More than 20 years ago Dr. Lorne Golub discovered that tetracyclines could inhibit host-derived matrix metalloproteinases (MMPs), substances that cause bone loss and destruction of collagen (I think of them as chemical machetes). He also found that the tetracyclines exerted this effect when chemically altered to eliminate the antibiotic component or when the dose was lowered to subantimicrobial dose doxycycline (SDD). Short- and long-term studies have been completed over two decades, demonstrating the benefits of SDD in fighting periodontal disease.

Dr. Golub and his research team at Stony Brook University in New York evaluated the effects of SDD taken daily for two years by postmenopausal women exhibiting signs of osteopenia and with alveolar bone loss due to periodontal disease. The 128 test subjects, ranging in age from 45 to 70 years, were randomly assigned to either the SDD or the placebo group. They were all given calcium and vitamin D supplements to take daily throughout the study period. Periodontal maintenance visits were scheduled every three to four months.

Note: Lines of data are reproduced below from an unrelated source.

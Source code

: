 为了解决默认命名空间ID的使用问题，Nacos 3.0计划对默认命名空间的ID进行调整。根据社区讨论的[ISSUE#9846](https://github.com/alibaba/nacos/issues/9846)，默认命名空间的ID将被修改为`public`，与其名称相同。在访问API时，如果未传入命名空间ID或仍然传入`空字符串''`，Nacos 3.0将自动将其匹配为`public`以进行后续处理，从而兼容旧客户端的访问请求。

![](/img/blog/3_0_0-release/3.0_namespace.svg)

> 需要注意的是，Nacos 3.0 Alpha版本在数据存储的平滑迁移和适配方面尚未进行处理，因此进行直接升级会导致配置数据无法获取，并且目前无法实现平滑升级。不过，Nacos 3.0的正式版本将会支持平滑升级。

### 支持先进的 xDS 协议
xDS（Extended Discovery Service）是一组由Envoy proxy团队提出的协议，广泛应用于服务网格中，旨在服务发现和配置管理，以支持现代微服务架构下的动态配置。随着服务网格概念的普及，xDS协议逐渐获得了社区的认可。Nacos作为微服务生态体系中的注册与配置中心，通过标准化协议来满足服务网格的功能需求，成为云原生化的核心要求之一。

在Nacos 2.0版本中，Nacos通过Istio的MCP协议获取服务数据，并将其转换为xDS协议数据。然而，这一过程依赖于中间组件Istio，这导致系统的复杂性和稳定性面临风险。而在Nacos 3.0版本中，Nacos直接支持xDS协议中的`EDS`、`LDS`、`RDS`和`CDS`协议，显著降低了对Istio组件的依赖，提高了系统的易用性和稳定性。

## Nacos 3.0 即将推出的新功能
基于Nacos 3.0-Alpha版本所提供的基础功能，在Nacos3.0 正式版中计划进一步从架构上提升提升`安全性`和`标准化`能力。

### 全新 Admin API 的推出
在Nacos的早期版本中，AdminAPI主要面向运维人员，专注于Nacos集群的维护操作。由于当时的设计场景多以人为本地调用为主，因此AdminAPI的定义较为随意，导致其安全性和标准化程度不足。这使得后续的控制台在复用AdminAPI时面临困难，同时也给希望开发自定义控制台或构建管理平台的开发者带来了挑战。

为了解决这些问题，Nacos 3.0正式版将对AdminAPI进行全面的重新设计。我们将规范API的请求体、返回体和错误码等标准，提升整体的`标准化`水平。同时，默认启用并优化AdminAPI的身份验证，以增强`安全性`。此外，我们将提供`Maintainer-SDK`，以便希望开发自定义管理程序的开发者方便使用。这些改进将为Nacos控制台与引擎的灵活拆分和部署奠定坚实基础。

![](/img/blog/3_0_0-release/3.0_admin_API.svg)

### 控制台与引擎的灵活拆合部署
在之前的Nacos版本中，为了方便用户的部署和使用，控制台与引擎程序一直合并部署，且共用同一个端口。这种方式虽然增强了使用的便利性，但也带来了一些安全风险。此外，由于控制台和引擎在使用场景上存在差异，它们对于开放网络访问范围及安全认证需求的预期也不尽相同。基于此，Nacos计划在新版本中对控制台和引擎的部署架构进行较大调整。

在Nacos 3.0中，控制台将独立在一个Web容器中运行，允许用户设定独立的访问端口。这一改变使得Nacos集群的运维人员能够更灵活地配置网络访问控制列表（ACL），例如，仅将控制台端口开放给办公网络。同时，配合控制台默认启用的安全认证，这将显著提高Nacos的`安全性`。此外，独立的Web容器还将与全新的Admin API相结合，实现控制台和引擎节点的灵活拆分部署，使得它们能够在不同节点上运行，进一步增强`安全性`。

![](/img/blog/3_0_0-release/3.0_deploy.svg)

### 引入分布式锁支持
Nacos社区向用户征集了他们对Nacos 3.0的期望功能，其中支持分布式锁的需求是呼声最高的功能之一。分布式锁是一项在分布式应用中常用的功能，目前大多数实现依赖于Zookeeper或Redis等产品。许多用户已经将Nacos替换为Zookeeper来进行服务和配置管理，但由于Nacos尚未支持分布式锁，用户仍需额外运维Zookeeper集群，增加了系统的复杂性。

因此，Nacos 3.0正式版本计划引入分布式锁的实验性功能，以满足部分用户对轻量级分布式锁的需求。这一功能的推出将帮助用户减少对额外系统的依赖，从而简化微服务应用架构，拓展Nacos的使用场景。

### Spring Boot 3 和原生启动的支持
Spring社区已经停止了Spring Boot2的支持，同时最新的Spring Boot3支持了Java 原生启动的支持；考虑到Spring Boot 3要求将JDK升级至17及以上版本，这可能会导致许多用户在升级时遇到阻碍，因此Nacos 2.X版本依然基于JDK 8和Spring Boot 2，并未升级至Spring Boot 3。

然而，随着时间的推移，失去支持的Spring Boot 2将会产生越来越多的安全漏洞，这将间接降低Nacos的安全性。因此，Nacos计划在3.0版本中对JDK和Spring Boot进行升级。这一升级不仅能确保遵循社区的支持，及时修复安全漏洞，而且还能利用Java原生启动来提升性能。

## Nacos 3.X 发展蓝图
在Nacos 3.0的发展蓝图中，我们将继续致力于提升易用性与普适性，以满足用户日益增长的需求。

Those taking the SDD had 48 percent less gingival crevicular fluid levels of collagenase compared to four percent lower levels in the placebo group. Specific MMPs were also identified and found to be lower in the SDD group. Markers for bone resorption were also lower in the SDD group.

Concerns have been raised about long term use of SDDs, but this study showed only a couple of adverse effects were reported and they were the same for both the SDD group and the placebo group.

Clinical Implications: Your patients who are postmenopausal can take subantimicrobial dose doxycycline for two years with no adverse effects and positive effects on preventing alveolar bone resorption.

Golub, L., Lee, H., Stoner, J., Sorsa, T., Reinhardt, R., Wolff, M., Ryan, M., Nummikoski, P., Payne, J.: Subantimicrobial-Dose Doxycycline Modulates Gingival Crevicular Fluid Biomarkers of Periodontitis in Postmenopausal Osteopenic Women. J Perio 79: 1409-1418, 2008.